[Data items]
"""
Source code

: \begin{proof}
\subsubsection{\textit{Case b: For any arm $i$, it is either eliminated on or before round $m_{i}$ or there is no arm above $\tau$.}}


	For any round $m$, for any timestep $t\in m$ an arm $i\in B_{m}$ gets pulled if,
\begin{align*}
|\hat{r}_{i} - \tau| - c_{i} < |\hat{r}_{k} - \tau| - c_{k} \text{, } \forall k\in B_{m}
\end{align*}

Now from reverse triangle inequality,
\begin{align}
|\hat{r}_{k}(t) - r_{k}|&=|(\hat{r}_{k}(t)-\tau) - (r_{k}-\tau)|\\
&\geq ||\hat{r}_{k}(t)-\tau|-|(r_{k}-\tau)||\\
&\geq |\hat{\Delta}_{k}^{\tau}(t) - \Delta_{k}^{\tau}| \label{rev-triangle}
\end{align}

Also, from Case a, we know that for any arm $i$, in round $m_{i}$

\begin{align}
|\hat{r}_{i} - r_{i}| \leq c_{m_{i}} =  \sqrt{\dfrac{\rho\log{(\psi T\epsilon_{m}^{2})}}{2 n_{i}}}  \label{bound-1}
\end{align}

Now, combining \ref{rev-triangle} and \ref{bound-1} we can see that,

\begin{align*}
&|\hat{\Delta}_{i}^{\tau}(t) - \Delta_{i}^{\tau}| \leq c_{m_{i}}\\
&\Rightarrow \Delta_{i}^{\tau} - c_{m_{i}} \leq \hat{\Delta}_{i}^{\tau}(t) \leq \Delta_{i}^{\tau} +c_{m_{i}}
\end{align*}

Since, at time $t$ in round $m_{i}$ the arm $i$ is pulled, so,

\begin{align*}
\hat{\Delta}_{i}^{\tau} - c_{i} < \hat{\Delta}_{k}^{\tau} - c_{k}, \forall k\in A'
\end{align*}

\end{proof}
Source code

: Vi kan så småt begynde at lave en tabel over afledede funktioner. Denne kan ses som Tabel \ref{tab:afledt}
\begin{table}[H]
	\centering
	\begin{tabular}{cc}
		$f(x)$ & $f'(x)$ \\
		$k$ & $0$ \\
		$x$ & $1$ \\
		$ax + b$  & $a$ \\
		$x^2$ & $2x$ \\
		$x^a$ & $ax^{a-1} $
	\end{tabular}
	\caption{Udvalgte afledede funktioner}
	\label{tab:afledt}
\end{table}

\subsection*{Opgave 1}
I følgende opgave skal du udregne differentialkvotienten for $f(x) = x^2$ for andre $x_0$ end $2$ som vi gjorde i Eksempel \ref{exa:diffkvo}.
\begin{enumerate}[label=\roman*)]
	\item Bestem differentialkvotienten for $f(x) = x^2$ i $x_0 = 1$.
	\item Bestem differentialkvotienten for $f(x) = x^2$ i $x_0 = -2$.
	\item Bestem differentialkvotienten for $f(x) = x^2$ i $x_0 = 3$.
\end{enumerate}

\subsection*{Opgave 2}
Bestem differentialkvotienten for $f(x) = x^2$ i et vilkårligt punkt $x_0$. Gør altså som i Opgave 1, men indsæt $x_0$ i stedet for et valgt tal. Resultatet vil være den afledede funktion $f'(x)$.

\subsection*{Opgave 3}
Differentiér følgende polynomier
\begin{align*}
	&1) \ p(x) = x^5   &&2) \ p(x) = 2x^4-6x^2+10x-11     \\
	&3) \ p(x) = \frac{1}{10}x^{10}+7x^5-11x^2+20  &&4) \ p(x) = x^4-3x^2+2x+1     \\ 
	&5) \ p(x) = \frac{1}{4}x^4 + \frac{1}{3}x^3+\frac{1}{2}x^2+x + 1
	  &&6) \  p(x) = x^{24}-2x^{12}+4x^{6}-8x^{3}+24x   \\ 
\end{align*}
"""
Counting only lines with the word "label" in them, say how many there are in the entries above, with no other words.

> RESPONSE TO THE EXERCISE
4